## Exercise aim
Where a line in the listing below contains the word "záložke", copy that line.

## Exercise data
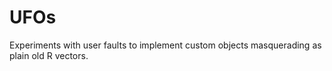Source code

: # UFOs
Experiments with user faults to implement custom objects masquerading as plain 
old R vectors.

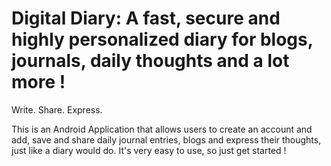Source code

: # Digital Diary: A fast, secure and highly personalized diary for blogs, journals, daily thoughts and a lot more !
Write. Share. Express. 

This is an Android Application that allows users to create an account and add, save and share daily journal entries, blogs and express their thoughts, just like a diary would do. It's very easy to use, so just get started !
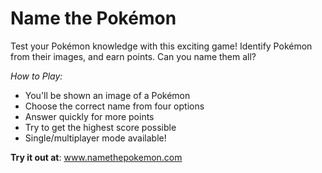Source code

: # Name the Pokémon

Test your Pokémon knowledge with this exciting game! Identify Pokémon from their images, and earn points. Can you name them all?

*How to Play:*
- You'll be shown an image of a Pokémon
- Choose the correct name from four options
- Answer quickly for more points
- Try to get the highest score possible
- Single/multiplayer mode available!

**Try it out at**: www.namethepokemon.com
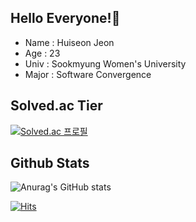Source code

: ## Hello Everyone!:raised_hands:

* Name : Huiseon Jeon
* Age : 23
* Univ : Sookmyung Women's University
* Major : Software Convergence


## Solved.ac Tier
[![Solved.ac 프로필](http://mazassumnida.wtf/api/v2/generate_badge?boj=jackie032)](https://solved.ac/jackie032)

## Github Stats
![Anurag's GitHub stats](https://github-readme-stats.vercel.app/api?username=huiseon37&&show_icons=true&theme=dracula)

[![Hits](https://hits.seeyoufarm.com/api/count/incr/badge.svg?url=https%3A%2F%2Fgithub.com%2Fgjbae1212%2Fhit-counter&count_bg=%23FF5CD0&title_bg=%23555555&icon=&icon_color=%23E7E7E7&title=hits&edge_flat=false)](https://github.com/huiseon37)
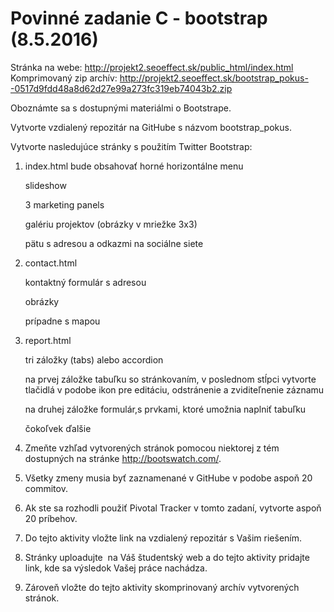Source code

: # Povinné zadanie C - bootstrap (8.5.2016)

Stránka na webe: http://projekt2.seoeffect.sk/public_html/index.html
Komprimovaný zip archív: http://projekt2.seoeffect.sk/bootstrap_pokus--0517d9fdd48a8d62d27e99a273fc319eb74043b2.zip

Oboznámte sa s dostupnými materiálmi o Bootstrape.

Vytvorte vzdialený repozitár na GitHube s názvom bootstrap_pokus.


Vytvorte nasledujúce stránky s použitím Twitter Bootstrap:


1. index.html bude obsahovať horné horizontálne menu


	slideshow


	3 marketing panels


	galériu projektov (obrázky v mriežke 3x3)


	pätu s adresou a odkazmi na sociálne siete


2. contact.html


	kontaktný formulár s adresou


	obrázky


	prípadne s mapou


3. report.html


	tri záložky (tabs) alebo accordion


	na prvej záložke tabuľku so stránkovaním, v poslednom stĺpci vytvorte tlačidlá v podobe ikon pre editáciu, odstránenie a zviditeľnenie záznamu


	na druhej záložke formulár,s prvkami, ktoré umožnia naplniť tabuľku


	čokoľvek ďalšie


3. Zmeňte vzhľad vytvorených stránok pomocou niektorej z tém dostupných na stránke http://bootswatch.com/.


4. Všetky zmeny musia byť zaznamenané v GitHube v podobe aspoň 20 commitov.


5. Ak ste sa rozhodli použiť Pivotal Tracker v tomto zadaní, vytvorte aspoň 20 príbehov.


6. Do tejto aktivity vložte link na vzdialený repozitár s Vašim riešením.


7. Stránky uploadujte  na Váš študentský web a do tejto aktivity pridajte link, kde sa výsledok Vašej práce nachádza.


8. Zároveň vložte do tejto aktivity skomprinovaný archív vytvorených stránok.



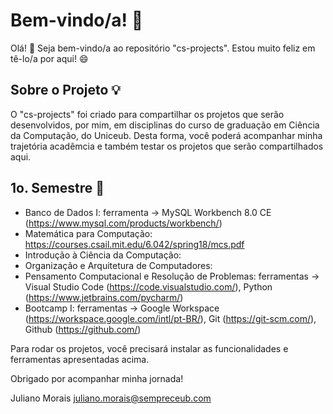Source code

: # Bem-vindo/a! 🎉
Olá! 👋 Seja bem-vindo/a ao repositório "cs-projects". Estou muito feliz em tê-lo/a por aqui! 😄

## Sobre o Projeto 💡
O "cs-projects" foi criado para compartilhar os projetos que serão desenvolvidos, por mim, em disciplinas do curso de graduação em Ciência da Computação, do Uniceub. 
Desta forma, você poderá acompanhar minha trajetória acadêmcia e também testar os projetos que serão compartilhados aqui.

## 1o. Semestre 🚀
- Banco de Dados I: ferramenta -> MySQL Workbench 8.0 CE (https://www.mysql.com/products/workbench/)
- Matemática para Computação: https://courses.csail.mit.edu/6.042/spring18/mcs.pdf
- Introdução à Ciência da Computação: 
- Organização e Arquitetura de Computadores:
- Pensamento Computacional e Resolução de Problemas: ferramentas -> Visual Studio Code (https://code.visualstudio.com/), Python (https://www.jetbrains.com/pycharm/)
- Bootcamp I: ferramentas -> Google Workspace (https://workspace.google.com/intl/pt-BR/), Git (https://git-scm.com/), Github (https://github.com/)

Para rodar os projetos, você precisará instalar as funcionalidades e ferramentas apresentadas acima.

Obrigado por acompanhar minha jornada!

Juliano Morais 
juliano.morais@sempreceub.com
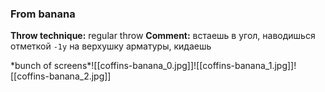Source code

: ### From banana
**Throw technique:** regular throw
**Comment:** встаешь в угол, наводишься отметкой `-1y` на верхушку арматуры, кидаешь

\*bunch of screens\*![[coffins-banana_0.jpg]]![[coffins-banana_1.jpg]]![[coffins-banana_2.jpg]]
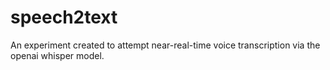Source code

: # speech2text
An experiment created to attempt near-real-time voice transcription via the openai whisper model. 
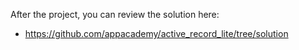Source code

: After the project, you can review the solution here:

* https://github.com/appacademy/active_record_lite/tree/solution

## Problem solution
	na prvej záložke tabuľku so stránkovaním, v poslednom stĺpci vytvorte tlačidlá v podobe ikon pre editáciu, odstránenie a zviditeľnenie záznamu
	na druhej záložke formulár,s prvkami, ktoré umožnia naplniť tabuľku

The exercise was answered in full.